It’s been quiet here. That’s because the overhead of this place is just so much lower. And less is more, people talk too much anyway. And it’s even accessible if you’re not on it, by subcribing to this.
Main
1
Mar 09
PHP6
Some good changes are coming to PHP6, it seems (for those who still care about PHP). A selection:
- register_globals will be gone.
- magic_quotes will also disappear.
- $HTTP_*_VARS has been removed, in favour for $_GET, $_POST, etc.
- E_STRICT error messages are included in E_ALL errors.
- Better Unicode Support.
- safe_mode is being removed.
Thank you PHP people.
1
Mar 09
Some more evidence that the hashtable is the database
Pro:
- How FriendFeed uses MySQL (hint: as a hashtable with indexes)
- The database behind Plurk (twitter clone), also a hashtable
Con:
- Databases as a service, they no likie hashtables
17
Feb 09
MWC: No Android news yet

InformationWeek reports that half a day into the Mobile World Coference in Barcelona many phones have been announced, however, none running Google’s Android. 2009 was supposed to be the year of Android, is it actually going to happen?
We’re only halfway through the first day at Mobile World Congress and already things are looking bleak for Android. Many of the major manufacturers already have announced their new products at the show, and not one Android handset has been seen. Wow.
13
Feb 09
Mac Chrome renders first page

The Chromium team got a first page rendering on the Mac version of Google Chrome. Finally.
Over the last couple of months, the group working on Mac Chrome (myself included) has shifted gears from layout tests and WebKit compatibility to getting the application user interface up and limping. That also means getting the separate WebCore renderer processes to communicate over IPC to the browser. Last week, while I was in Cali, the entire team made a tremendous amount of progress getting the cross-platform model and controller classes scaffolded, topped off with a Cocoa UI (with similar strides on Linux using Gtk). We were at the point where you could create new windows and tabs (and close them too) using the shared code, which would spawn/quit associated renderer processes. It was pretty exciting to watch them come and go in Activity Monitor, knowing how close we were to getting bits on the screen. This week, everything came together and we can now load web pages in the renderer processes and display them in tabs.
12
Feb 09
Give Up and Use Tables
Whenever I ask what’s wrong with using tables to build a layout I got an answer involving “semantics”, likely from a semantic web hippie. Don’t get me started on the semantic web, they have been trying to that get off the ground for the past 10 years. Not gonna happen. Luckily there are people that are taking it real:
You know, we’ve all been there. We want to make it work with CSS. But sometimes it’s just not worth the effort. The hacks and conditional comments ruin our clean markup. And we spend hours trying to make a simple layout work.

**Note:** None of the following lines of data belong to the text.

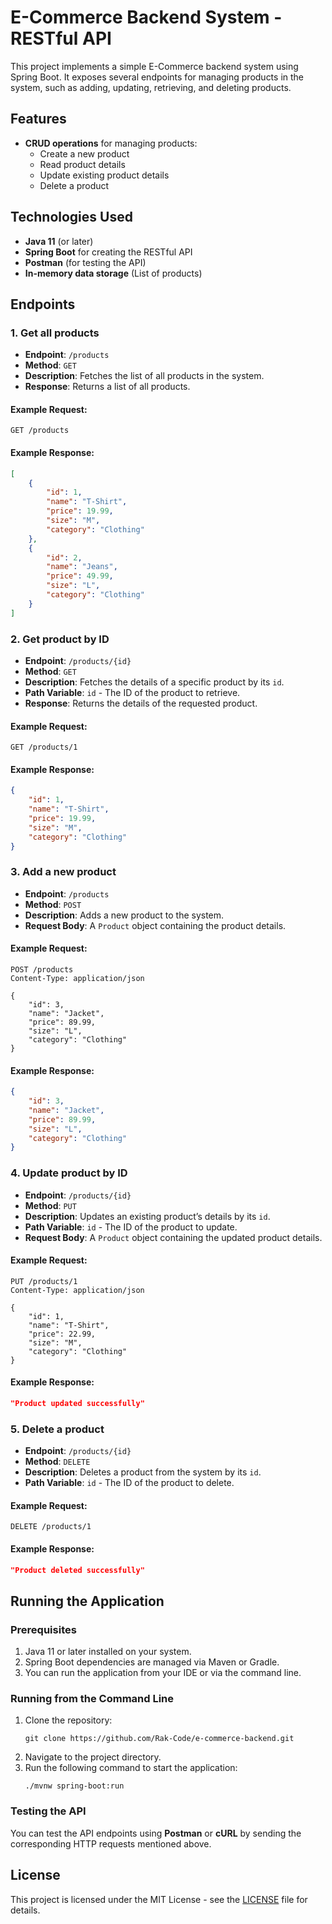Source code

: 

# E-Commerce Backend System - RESTful API

This project implements a simple E-Commerce backend system using Spring Boot. It exposes several endpoints for managing products in the system, such as adding, updating, retrieving, and deleting products.

## Features

- **CRUD operations** for managing products:
  - Create a new product
  - Read product details
  - Update existing product details
  - Delete a product

## Technologies Used

- **Java 11** (or later)
- **Spring Boot** for creating the RESTful API
- **Postman** (for testing the API)
- **In-memory data storage** (List of products)

## Endpoints

### 1. **Get all products**
- **Endpoint**: `/products`
- **Method**: `GET`
- **Description**: Fetches the list of all products in the system.
- **Response**: Returns a list of all products.

#### Example Request:
```
GET /products
```

#### Example Response:
```json
[
    {
        "id": 1,
        "name": "T-Shirt",
        "price": 19.99,
        "size": "M",
        "category": "Clothing"
    },
    {
        "id": 2,
        "name": "Jeans",
        "price": 49.99,
        "size": "L",
        "category": "Clothing"
    }
]
```

### 2. **Get product by ID**
- **Endpoint**: `/products/{id}`
- **Method**: `GET`
- **Description**: Fetches the details of a specific product by its `id`.
- **Path Variable**: `id` - The ID of the product to retrieve.
- **Response**: Returns the details of the requested product.

#### Example Request:
```
GET /products/1
```

#### Example Response:
```json
{
    "id": 1,
    "name": "T-Shirt",
    "price": 19.99,
    "size": "M",
    "category": "Clothing"
}
```

### 3. **Add a new product**
- **Endpoint**: `/products`
- **Method**: `POST`
- **Description**: Adds a new product to the system.
- **Request Body**: A `Product` object containing the product details.

#### Example Request:
```
POST /products
Content-Type: application/json

{
    "id": 3,
    "name": "Jacket",
    "price": 89.99,
    "size": "L",
    "category": "Clothing"
}
```

#### Example Response:
```json
{
    "id": 3,
    "name": "Jacket",
    "price": 89.99,
    "size": "L",
    "category": "Clothing"
}
```

### 4. **Update product by ID**
- **Endpoint**: `/products/{id}`
- **Method**: `PUT`
- **Description**: Updates an existing product’s details by its `id`.
- **Path Variable**: `id` - The ID of the product to update.
- **Request Body**: A `Product` object containing the updated product details.

#### Example Request:
```
PUT /products/1
Content-Type: application/json

{
    "id": 1,
    "name": "T-Shirt",
    "price": 22.99,
    "size": "M",
    "category": "Clothing"
}
```

#### Example Response:
```json
"Product updated successfully"
```

### 5. **Delete a product**
- **Endpoint**: `/products/{id}`
- **Method**: `DELETE`
- **Description**: Deletes a product from the system by its `id`.
- **Path Variable**: `id` - The ID of the product to delete.

#### Example Request:
```
DELETE /products/1
```

#### Example Response:
```json
"Product deleted successfully"
```

## Running the Application

### Prerequisites

1. Java 11 or later installed on your system.
2. Spring Boot dependencies are managed via Maven or Gradle.
3. You can run the application from your IDE or via the command line.

### Running from the Command Line

1. Clone the repository:
   ```
   git clone https://github.com/Rak-Code/e-commerce-backend.git
   ```
2. Navigate to the project directory.
3. Run the following command to start the application:
   ```
   ./mvnw spring-boot:run
   ```

### Testing the API

You can test the API endpoints using **Postman** or **cURL** by sending the corresponding HTTP requests mentioned above.

## License

This project is licensed under the MIT License - see the [LICENSE](LICENSE) file for details.

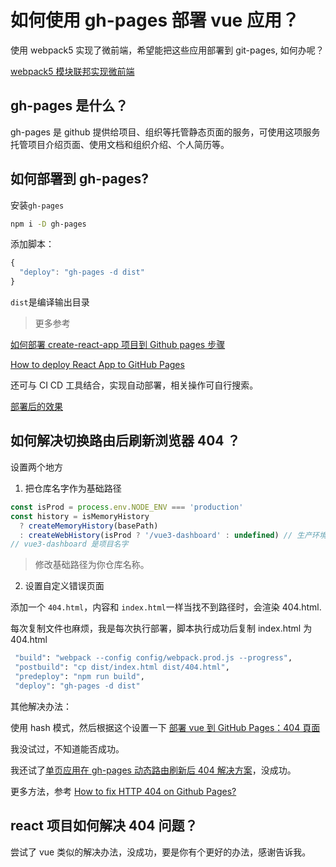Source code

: # 如何使用 gh-pages 部署 vue 应用？

使用 webpack5 实现了微前端，希望能把这些应用部署到 git-pages, 如何办呢？

[webpack5 模块联邦实现微前端](https://jackchoumine.github.io/webpack/%E6%A8%A1%E5%9D%97%E8%81%94%E9%82%A6%E5%AE%9E%E7%8E%B0%E5%BE%AE%E5%89%8D%E7%AB%AF.html)

## gh-pages 是什么？

gh-pages 是 github 提供给项目、组织等托管静态页面的服务，可使用这项服务托管项目介绍页面、使用文档和组织介绍、个人简历等。

## 如何部署到 gh-pages?

安装`gh-pages`

```bash
npm i -D gh-pages
```

添加脚本：

```js
{
  "deploy": "gh-pages -d dist"
}
```

`dist`是编译输出目录

> 更多参考

[如何部署 create-react-app 项目到 Github pages 步骤](https://github.com/vortesnail/blog/issues/8)

[How to deploy React App to GitHub Pages](https://dev.to/yuribenjamin/how-to-deploy-react-app-in-github-pages-2a1f)

还可与 CI CD 工具结合，实现自动部署，相关操作可自行搜索。

[部署后的效果](https://jackchoumine.github.io/vue3-dashboard/)

## 如何解决切换路由后刷新浏览器 404 ？

设置两个地方

1. 把仓库名字作为基础路径

```js
const isProd = process.env.NODE_ENV === 'production'
const history = isMemoryHistory
  ? createMemoryHistory(basePath)
  : createWebHistory(isProd ? '/vue3-dashboard' : undefined) // 生产环境才设置基础路径
// vue3-dashboard 是项目名字
```

> 修改基础路径为你仓库名称。

2. 设置自定义错误页面

添加一个 `404.html`，内容和 `index.html`一样当找不到路径时，会渲染 404.html.

每次复制文件也麻烦，我是每次执行部署，脚本执行成功后复制 index.html 为 404.html

```bash
 "build": "webpack --config config/webpack.prod.js --progress",
 "postbuild": "cp dist/index.html dist/404.html",
 "predeploy": "npm run build",
 "deploy": "gh-pages -d dist"
```

其他解决办法：

使用 hash 模式，然后根据这个设置一下 [部署 vue 到 GitHub Pages：404 頁面](https://siddharam.com.tw/post/20190929/)

我没试过，不知道能否成功。

我还试了[单页应用在 gh-pages 动态路由刷新后 404 解决方案](https://segmentfault.com/a/1190000012951274)，没成功。

更多方法，参考
[How to fix HTTP 404 on Github Pages?](https://stackoverflow.com/questions/11577147/how-to-fix-http-404-on-github-pages)

## react 项目如何解决 404 问题？

尝试了 vue 类似的解决办法，没成功，要是你有个更好的办法，感谢告诉我。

Occasionally, we have to remind ourselves that we’ve done enough and it’s time to move on.
12
Feb 09
Scaling Digg
I love stories with impressive stats and techniques about how to scale web applications. Here’s a good one about how Digg scales. Interesting is that they use MemcacheDB (note their flashy website) for storing much of their data. MemcacheDB is a key-value store, notice the trend?
9
Feb 09
Sync your iPhone or iPod with Google Calendar and Contacts
Google finally launches push synchronization for the iPhone and iPod touch:
For iPhone and Windows Mobile devices, Google Sync allows you to get your Gmail contacts and Google Calendar events onto your phone. Sync uses push technology, which means that any changes you make to your calendar or contacts from the browser or phone will be reflected on your device within minutes. For phones that support SyncML, the tool will allow you to get your Gmail contacts onto your phone. For all of these devices, synchronization happens automatically over the air, without having to manually sync your phone. The connection is always on, which means your information is always up-to-date, no matter where you are or what you’re doing.
2
Feb 09
pipl.com is a bit scary
pipl.com is a search engine for people and it’s a bit scary. This is me for instance. It found website with me on it that I did not even know existed.

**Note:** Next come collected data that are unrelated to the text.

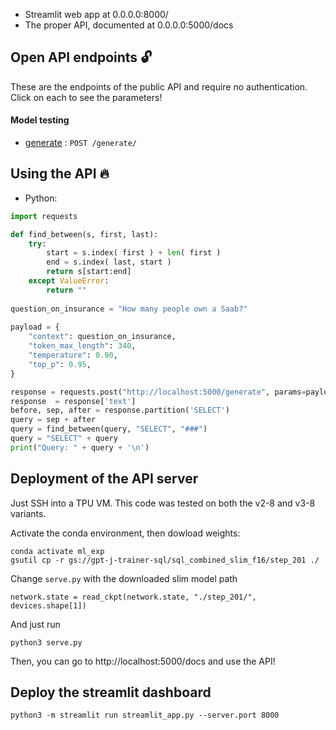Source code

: * Streamlit web app at 0.0.0.0:8000/ 
* The proper API, documented at 0.0.0.0:5000/docs

## Open API endpoints 🔓

These are the endpoints of the public API and require no authentication.
Click on each to see the parameters!

#### Model testing

* [generate](docs/generate.md) : `POST /generate/`

## Using the API 🔥

* Python:

```python
import requests

def find_between(s, first, last):
    try:
        start = s.index( first ) + len( first )
        end = s.index( last, start )
        return s[start:end]
    except ValueError:
        return ""
    
question_on_insurance = "How many people own a Saab?"
    
payload = {
    "context": question_on_insurance,
    "token_max_length": 340,
    "temperature": 0.90,
    "top_p": 0.95,
}

response = requests.post("http://localhost:5000/generate", params=payload).json()
response  = response['text']
before, sep, after = response.partition('SELECT')
query = sep + after
query = find_between(query, "SELECT", "###")
query = "SELECT" + query
print("Query: " + query + '\n')
```

## Deployment of the API server

Just SSH into a TPU VM. This code was tested on both the v2-8 and v3-8 variants.

Activate the conda environment, then dowload weights:
```
conda activate ml_exp
gsutil cp -r gs://gpt-j-trainer-sql/sql_combined_slim_f16/step_201 ./
```

Change `serve.py` with the downloaded slim model path
```
network.state = read_ckpt(network.state, "./step_201/", devices.shape[1])
```

And just run
```
python3 serve.py
```

Then, you can go to http://localhost:5000/docs and use the API!

## Deploy the streamlit dashboard

```
python3 -m streamlit run streamlit_app.py --server.port 8000
```
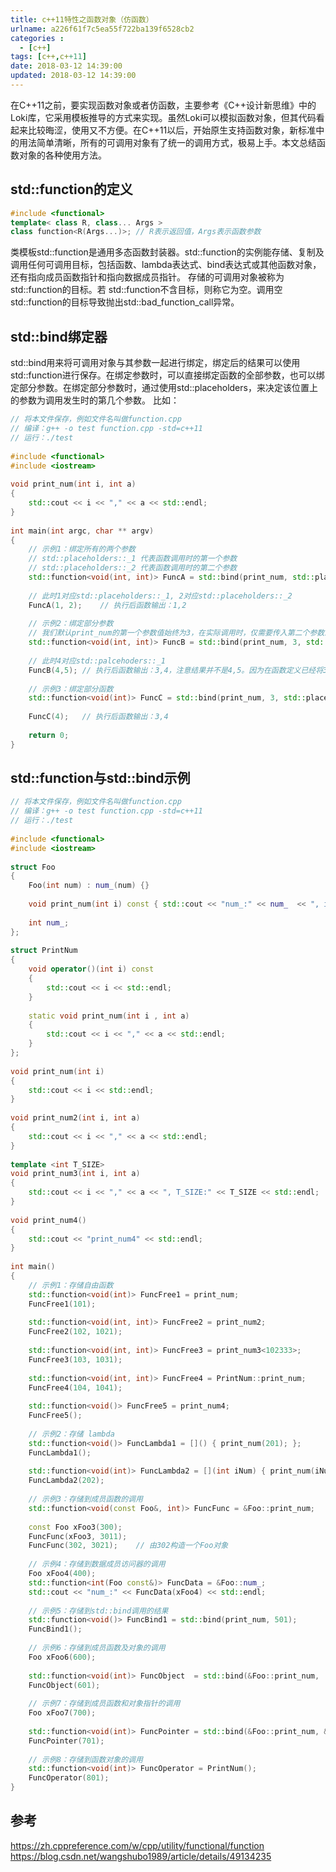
 ```yaml
---
title: c++11特性之函数对象（仿函数）
urlname: a226f61f7c5ea55f722ba139f6528cb2
categories : 
  - [c++]
tags: [c++,c++11]
date: 2018-03-12 14:39:00
updated: 2018-03-12 14:39:00
---
```

在C++11之前，要实现函数对象或者仿函数，主要参考《C++设计新思维》中的Loki库，它采用模板推导的方式来实现。虽然Loki可以模拟函数对象，但其代码看起来比较晦涩，使用又不方便。在C++11以后，开始原生支持函数对象，新标准中的用法简单清晰，所有的可调用对象有了统一的调用方式，极易上手。本文总结函数对象的各种使用方法。

## std::function的定义
``` c++
#include <functional>
template< class R, class... Args >
class function<R(Args...)>; // R表示返回值，Args表示函数参数
```

类模板std::function是通用多态函数封装器。std::function的实例能存储、复制及调用任何可调用目标，包括函数、lambda表达式、bind表达式或其他函数对象，还有指向成员函数指针和指向数据成员指针。
存储的可调用对象被称为std::function的目标。若 std::function不含目标，则称它为空。调用空std::function的目标导致抛出std::bad_function_call异常。

<!--more-->

## std::bind绑定器
std::bind用来将可调用对象与其参数一起进行绑定，绑定后的结果可以使用std::function进行保存。在绑定参数时，可以直接绑定函数的全部参数，也可以绑定部分参数。在绑定部分参数时，通过使用std::placeholders，来决定该位置上的参数为调用发生时的第几个参数。
比如：
``` c++
// 将本文件保存，例如文件名叫做function.cpp
// 编译：g++ -o test function.cpp -std=c++11
// 运行：./test
 
#include <functional>
#include <iostream>
 
void print_num(int i, int a)
{
    std::cout << i << "," << a << std::endl;
}
 
int main(int argc, char ** argv)
{
    // 示例1：绑定所有的两个参数
    // std::placeholders::_1 代表函数调用时的第一个参数
    // std::placeholders::_2 代表函数调用时的第二个参数
    std::function<void(int, int)> FuncA = std::bind(print_num, std::placeholders::_1, std::placeholders::_2);
 
    // 此时1对应std::placeholders::_1, 2对应std::placeholders::_2
    FuncA(1, 2);    // 执行后函数输出：1,2
 
    // 示例2：绑定部分参数
    // 我们默认print_num的第一个参数值始终为3，在实际调用时，仅需要传入第二个参数即可
    std::function<void(int, int)> FuncB = std::bind(print_num, 3, std::placeholders::_1);
 
    // 此时4对应std::palcehoders::_1
    FuncB(4,5); // 执行后函数输出：3,4，注意结果并不是4,5。因为在函数定义已经将3作为第一个参数的默认值。
     
    // 示例3：绑定部分函数
    std::function<void(int)> FuncC = std::bind(print_num, 3, std::placeholders::_1);
     
    FuncC(4);   // 执行后函数输出：3,4
 
    return 0;
}
```

## std::function与std::bind示例
``` c++
// 将本文件保存，例如文件名叫做function.cpp
// 编译：g++ -o test function.cpp -std=c++11
// 运行：./test
 
#include <functional>
#include <iostream>
 
struct Foo 
{
    Foo(int num) : num_(num) {}
     
    void print_num(int i) const { std::cout << "num_:" << num_  << ", i:" << i << std::endl; }
 
    int num_;
};
 
struct PrintNum 
{
    void operator()(int i) const
    {
        std::cout << i << std::endl;
    }
     
    static void print_num(int i , int a)
    {
        std::cout << i << "," << a << std::endl;
    }
};
 
void print_num(int i)
{
    std::cout << i << std::endl;
}
 
void print_num2(int i, int a)
{
    std::cout << i << "," << a << std::endl;
}
 
template <int T_SIZE>
void print_num3(int i, int a)
{
    std::cout << i << "," << a << ", T_SIZE:" << T_SIZE << std::endl;
}
 
void print_num4()
{
    std::cout << "print_num4" << std::endl;
}
 
int main()
{
    // 示例1：存储自由函数
    std::function<void(int)> FuncFree1 = print_num;
    FuncFree1(101);
 
    std::function<void(int, int)> FuncFree2 = print_num2;
    FuncFree2(102, 1021);
 
    std::function<void(int, int)> FuncFree3 = print_num3<102333>;
    FuncFree3(103, 1031);
 
    std::function<void(int, int)> FuncFree4 = PrintNum::print_num;
    FuncFree4(104, 1041);
 
    std::function<void()> FuncFree5 = print_num4;
    FuncFree5();
 
    // 示例2：存储 lambda
    std::function<void()> FuncLambda1 = []() { print_num(201); };
    FuncLambda1();
 
    std::function<void(int)> FuncLambda2 = [](int iNum) { print_num(iNum); };
    FuncLambda2(202);
 
    // 示例3：存储到成员函数的调用
    std::function<void(const Foo&, int)> FuncFunc = &Foo::print_num;
 
    const Foo xFoo3(300);
    FuncFunc(xFoo3, 3011);
    FuncFunc(302, 3021);    // 由302构造一个Foo对象
 
    // 示例4：存储到数据成员访问器的调用
    Foo xFoo4(400);
    std::function<int(Foo const&)> FuncData = &Foo::num_;
    std::cout << "num_:" << FuncData(xFoo4) << std::endl;
 
    // 示例5：存储到std::bind调用的结果
    std::function<void()> FuncBind1 = std::bind(print_num, 501);
    FuncBind1();
  
    // 示例6：存储到成员函数及对象的调用
    Foo xFoo6(600);
 
    std::function<void(int)> FuncObject  = std::bind(&Foo::print_num,  xFoo6, std::placeholders::_1);
    FuncObject(601);
 
    // 示例7：存储到成员函数和对象指针的调用
    Foo xFoo7(700);
 
    std::function<void(int)> FuncPointer = std::bind(&Foo::print_num, &xFoo7, std::placeholders::_1);
    FuncPointer(701);
 
    // 示例8：存储到函数对象的调用
    std::function<void(int)> FuncOperator = PrintNum();
    FuncOperator(801);
}
```

## 参考
https://zh.cppreference.com/w/cpp/utility/functional/function
https://blog.csdn.net/wangshubo1989/article/details/49134235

What have you found out about yourself you didn’t know?
1
Feb 09
Ruby 1.9.1 out
Just a month ago, Antonio Cangiano ran some benchmarks against a Ruby 1.9.1 preview versus several other Ruby interpreters. Ruby 1.9.1 clocked in at at least twice as fast as Ruby 1.8.7. This is great progress and will tone down some of the “but Ruby is slow” type arguments that have gone around, even though in the grand scheme of things it barely makes a dent.
I don’t care much, but doesn’t it bother people that it was so simple to make Ruby twice as fast? It must have been terribly inefficient before. All the wasted CPU cycles with all those sites running Ruby on Rails applications. Energy wasters.